BEGIN Provided entries
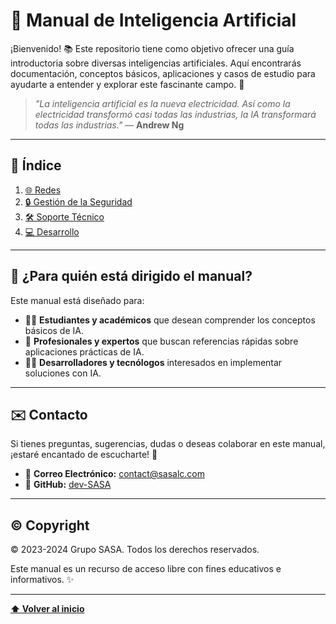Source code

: # 🤖 **Manual de Inteligencia Artificial**  

¡Bienvenido! 📚 Este repositorio tiene como objetivo ofrecer una guía introductoria sobre diversas inteligencias artificiales. Aquí encontrarás documentación, conceptos básicos, aplicaciones y casos de estudio para ayudarte a entender y explorar este fascinante campo. 🚀  

> *"La inteligencia artificial es la nueva electricidad. Así como la electricidad transformó casi todas las industrias, la IA transformará todas las industrias."* — **Andrew Ng**  

---

## 📜 Índice  

1. [🌐 Redes](./src/documents/ciscoAI-Network.md)  
2. [🔒 Gestión de la Seguridad](./src/documents/Darktrace.md)  
3. [🛠️ Soporte Técnico](./src/documents/gemini.md)   
4. [💻 Desarrollo](./src/documents/GithubCopilot.md)   

---

## 🎯 ¿Para quién está dirigido el manual?  

Este manual está diseñado para:  

- 🧑‍🎓 **Estudiantes y académicos** que desean comprender los conceptos básicos de IA.  
- 💼 **Profesionales y expertos** que buscan referencias rápidas sobre aplicaciones prácticas de IA.  
- 👩‍💻 **Desarrolladores y tecnólogos** interesados en implementar soluciones con IA.  

---

## ✉️ **Contacto**  

Si tienes preguntas, sugerencias, dudas o deseas colaborar en este manual, ¡estaré encantado de escucharte! 💬  

- 📧 **Correo Electrónico:** contact@sasalc.com  
- 🐙 **GitHub:** [dev-SASA](https://github.com/AdriaManero-ITB2425)  

---

## ©️ Copyright  

© 2023-2024 Grupo SASA. Todos los derechos reservados.  

Este manual es un recurso de acceso libre con fines educativos e informativos. ✨  

---

[**⬆️ Volver al inicio**](#manual-de-inteligencia-artificial)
END Provided entries
**How to complete this task:** When you transcribe the entries above, begin at their first line, end with the line containing "3. [🛠️ Soporte", and copy each line exactly without any picture.

**Answer below:**
Source code

: # 🤖 **Manual de Inteligencia Artificial**  

¡Bienvenido! 📚 Este repositorio tiene como objetivo ofrecer una guía introductoria sobre diversas inteligencias artificiales. Aquí encontrarás documentación, conceptos básicos, aplicaciones y casos de estudio para ayudarte a entender y explorar este fascinante campo. 🚀  

> *"La inteligencia artificial es la nueva electricidad. Así como la electricidad transformó casi todas las industrias, la IA transformará todas las industrias."* — **Andrew Ng**  

---

## 📜 Índice  

1. [🌐 Redes](./src/documents/ciscoAI-Network.md)  
2. [🔒 Gestión de la Seguridad](./src/documents/Darktrace.md)  
3. [🛠️ Soporte Técnico](./src/documents/gemini.md)   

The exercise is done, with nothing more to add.